Même scepticisme en Suisse, autre petit pays cité quinze fois dans le classement CHE allemand, mais qui reste lui aussi très circonspect après une expérience avortée avec le CHE au début des années 2000. «Nous ne saurions obtenir un seul ranking dans un pays comme le nôtre où diverses composantes – linguistiques notamment – entrent en jeu et où les dimensions importantes ne seront pas nécessairement prises en compte», expose Raymond Werlen, secrétaire général adjoint de la CRUS (conférence des recteurs d’université suisses). Il craint par ailleurs qu’un classement ne mette en péril la cohésion qui règne au sein de la petite communauté académique du pays. Et de déclarer que les universités suisses jouissent d’une très bonne visibilité à l’international, ranking ou pas ranking !

(1) Émanation de la fondation Bertelsmann et de la Conférence des recteurs allemands (HRK).
 

Allemands et français dessinent leurs territoires de recherche


Présentée en mars 2012 à la CPU (Conférence des présidents d’université), la cartographie de la recherche réalisée par son homologue allemande, la HRK (Hochschulrektorenkonferenz), a retenu l’intérêt des responsables français qui en sont aux prémices d’une démarche similaire. D’où l’idée de conjuguer les deux initiatives sur le même modèle.

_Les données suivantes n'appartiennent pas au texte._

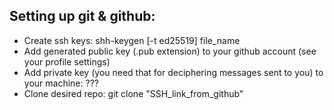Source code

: ## Setting up git & github: 
- Create ssh keys: shh-keygen [-t ed25519] file_name
- Add generated public key (.pub extension) to your github account (see your profile settings)
- Add private key (you need that for deciphering messages sent to you) to your machine: ??? 
- Clone desired repo: git clone "SSH_link_from_github" 
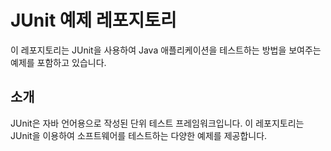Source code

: # JUnit 예제 레포지토리

이 레포지토리는 JUnit을 사용하여 Java 애플리케이션을 테스트하는 방법을 보여주는 예제를 포함하고 있습니다.

## 소개

JUnit은 자바 언어용으로 작성된 단위 테스트 프레임워크입니다. 이 레포지토리는 JUnit을 이용하여 소프트웨어를 테스트하는 다양한 예제를 제공합니다.
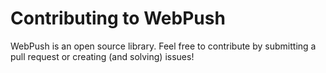 # Contributing to WebPush
WebPush is an open source library.
Feel free to contribute by submitting a pull request or creating (and solving) issues!
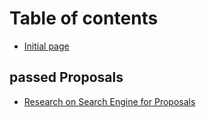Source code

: # Table of contents

* [Initial page](README.md)

## passed Proposals

* [Research on Search Engine for Proposals](passed-proposals/research-on-search-engine-for-proposals.md)

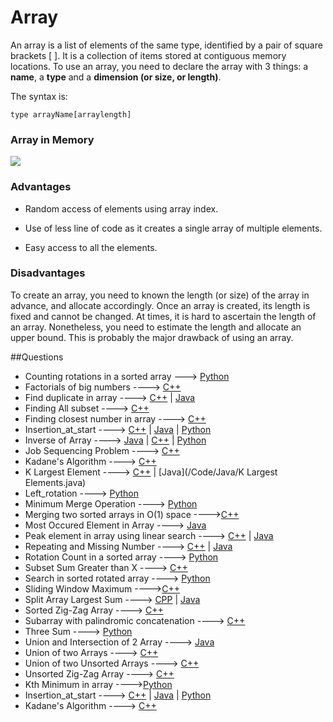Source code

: # Array

An array is a list of elements of the same type, identified by a pair of square brackets [ ]. It is a collection of items stored at contiguous memory locations. To use an array, you need to declare the array with 3 things: a **name**, a **type** and a **dimension (or size, or length)**.

The syntax is:

`type arrayName[arraylength]`

### Array in Memory

![](https://media.geeksforgeeks.org/wp-content/uploads/array-2.png)

### Advantages

- Random access of elements using array index.

- Use of less line of code as it creates a single array of multiple elements.

- Easy access to all the elements.

### Disadvantages

To create an array, you need to known the length (or size) of the array in advance, and allocate accordingly. Once an array is created, its length is fixed and cannot be changed. At times, it is hard to ascertain the length of an array. Nonetheless, you need to estimate the length and allocate an upper bound. This is probably the major drawback of using an array.


##Questions

 * Counting rotations in a sorted array ---> [Python](/Code/Python/Count_of_rotations.py)
 * Factorials of big numbers ----> [C++](/Code/C++/long_factorial.cpp)
 * Find duplicate in array ----> [C++](/Code/C++/Duplicate_in_array.cpp) | [Java](/Code/Java/dublicate.java)
 * Finding All subset ----> [C++](/Code/C++/Finding_all_subset.cpp)
 * Finding closest number in array ----> [C++](/Code/C++/closest_number_in_array.cpp)
 * Insertion_at_start ----> [C++](/Code/C++/insertion_at_start.cpp) | [Java](/Code/Java/insertion_at_start.java) | [Python](/Code/Python/insertion_at_start.py)
 * Inverse of Array ----> [Java](/Code/Java/inverseofarray.java) | [C++](Code/C++/inverse_of_an_array.cpp) | [Python](/Code/Python/inverseArray.py)
 * Job Sequencing Problem ----> [C++](/Code/C++/job_sequencing_problem.cpp)
 * Kadane's Algorithm ----> [C++](/Code/C++/kadane_algo.cpp) 
 * K Largest Element  ----> [C++](/Code/C++/K_largest_element.cpp) | [Java](/Code/Java/K Largest Elements.java)
 * Left_rotation ----> [Python](/Code/Python/left_rotation.py)
 * Minimum Merge Operation ----> [Python](/Code/Python/merge_to_palindrome.py)
 * Merging two sorted arrays in O(1) space ---->[C++](/Code/C++/merge_in_constant_space.cpp) 
 * Most Occured Element in Array ----> [Java](/Code/Java/mostoccured.java)
 * Peak element in array using linear search ----> [C++](/Code/C++/peak_value_linear_search.cpp) | [Java](/Code/Java/peakvalueinarray.java)
 * Repeating and Missing Number ----> [C++](/Code/C++/repeating_and_missing_number.cpp) | [Java](/Code/Java/Repeating_And_Missing_Number.java)
 * Rotation Count in a sorted array ----> [Python](/Code/Python/RotationCount.py)
 * Subset Sum Greater than X ----> [C++](/Code/C++/subset_sum.cpp) 
 * Search in sorted rotated array ----> [Python](/Code/Python/search_in_sorted_rotated_array.py)
 * Sliding Window Maximum ---->[C++](/Code/C++/Sliding_Window_Maximum.cpp)
 * Split Array Largest Sum ----> [CPP](/Code/Java/splitarraylargestsum.cpp) | [Java](/Code/Java/splitarraylargestsum.java) 
 * Sorted Zig-Zag Array ----> [C++](/Code/C++/sorted_zig_zag_array.cpp)
 * Subarray with palindromic concatenation ----> [C++](/Code/C++/subarray_palindrome_concat.cpp)
 * Three Sum ----> [Python](/Code/Python/Three_Sum.py)
 * Union and Intersection of 2 Array ----> [Java](/Code/Java/unionANDinter.java)
 * Union of two Arrays ----> [C++](Code/C++/Union_of_two_unsorted_array.cpp)
 * Union of two Unsorted Arrays ----> [C++](/Code/C++/Union_of_two_unsorted_array.cpp) 
 * Unsorted Zig-Zag Array ----> [C++](/Code/C++/unsorted_zig_zag_array.cpp) 
 * Kth Minimum in array ---->[Python](/Code/Python/Kth_Minimum_in_Array.py)
 * Insertion_at_start ----> [C++](/Code/C++/insertion_at_start.cpp) | [Java](/Code/Java/insertion_at_start.java) | [Python](/Code/Python/insertion_at_start.py)
 * Kadane's Algorithm ----> [C++](/Code/C++/kadane_algo.cpp)
 
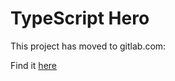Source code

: # TypeScript Hero

This project has moved to gitlab.com:

Find it [here](https://gitlab.com/smartive/open-source/christoph/typescript-hero)

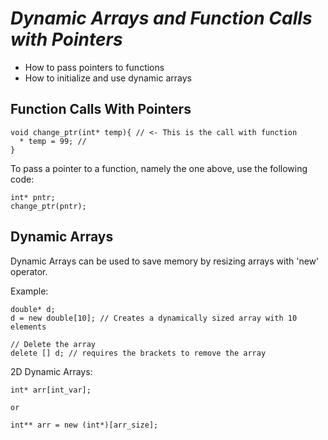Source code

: # *Dynamic Arrays and Function Calls with Pointers*
* How to pass pointers to functions
* How to initialize and use dynamic arrays

## Function Calls With Pointers

    void change_ptr(int* temp){ // <- This is the call with function
      * temp = 99; //
    }

To pass a pointer to a function, namely the one above, use the following code:

    int* pntr;
    change_ptr(pntr);

## Dynamic Arrays
Dynamic Arrays can be used to save memory by resizing arrays with 'new' operator.

  Example:

    double* d;
    d = new double[10]; // Creates a dynamically sized array with 10 elements

    // Delete the array
    delete [] d; // requires the brackets to remove the array
    
    
  2D Dynamic Arrays:
  
    int* arr[int_var];
    
    or
    
    int** arr = new (int*)[arr_size];
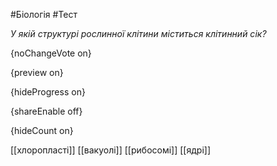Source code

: #Біологія #Тест

*У якій структурі рослинної клітини міститься клітинний сік?*

{noChangeVote on}

{preview on}

{hideProgress on}

{shareEnable off}

{hideCount on}

[[хлоропласті]]
[[вакуолі]]
[[рибосомі]]
[[ядрі]]
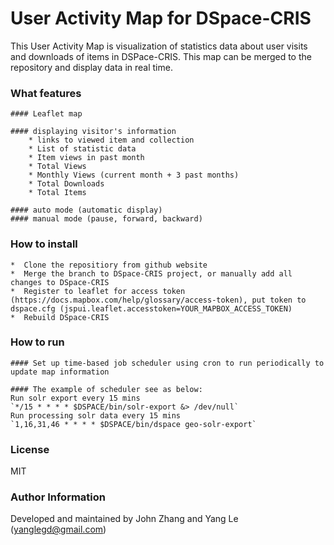 # User Activity Map for DSpace-CRIS

This User Activity Map is visualization of statistics data about user visits and downloads of items in DSPace-CRIS. This map can be merged to the repository and display data in real time. 


### What features
    #### Leaflet map

    #### displaying visitor's information
        * links to viewed item and collection 
        * List of statistic data
        * Item views in past month
        * Total Views
        * Monthly Views (current month + 3 past months)
        * Total Downloads
        * Total Items

    #### auto mode (automatic display)
    #### manual mode (pause, forward, backward)


### How to install
    *  Clone the repositiory from github website
    *  Merge the branch to DSpace-CRIS project, or manually add all changes to DSpace-CRIS
    *  Register to leaflet for access token (https://docs.mapbox.com/help/glossary/access-token), put token to dspace.cfg (jspui.leaflet.accesstoken=YOUR_MAPBOX_ACCESS_TOKEN)
    *  Rebuild DSpace-CRIS 

### How to run

    #### Set up time-based job scheduler using cron to run periodically to update map information

    #### The example of scheduler see as below:
    Run solr export every 15 mins
    `*/15 * * * * $DSPACE/bin/solr-export &> /dev/null`
    Run processing solr data every 15 mins
    `1,16,31,46 * * * * $DSPACE/bin/dspace geo-solr-export`

### License

MIT

### Author Information

Developed and maintained by John Zhang and Yang Le (yanglegd@gmail.com)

La cartographie allemande n’est cependant pas un simple état des lieux de la recherche universitaire, mais davantage un support interactif bâti à partir d’une banque de données réunissant 329 entrées provenant de 74 établissements. L’utilisateur a le choix entre une sélection régionale et une recherche par discipline ou domaine. «Nous avons demandé aux universités de limiter leur nombre de points forts à huit au maximum afin de pouvoir dégager leurs dominantes», précise Bernhard M. Lippert, le père du projet allemand. Pour l’heure, la démarche française n’est pas encore aussi aboutie que l’allemande et les deux cartographies restent bien distinctes. Il n’est cependant pas exclu qu’elles puissent être à terme fusionnées. La HRK vient d’ailleurs de déposer une demande auprès du ministère allemand de l’Enseignement et de la Recherche (BMBF) afin de pouvoir établir un transfert de méthodologie vers la France.

Hormis ce nouveau chantier, la HRK s’attaque désormais à la cartographie de la recherche dans les Fachhochschulen (équivalent des IUT). «Elle pourra agir en complémentarité de la première cartographie et permettra de mutualiser les atouts. Par exemple, on s’apercevra qu’une Fachhochshule spécialisée dans le matériel médical peut entrer en synergie avec une fac de médecine», évoque Bernhard M. Lippert.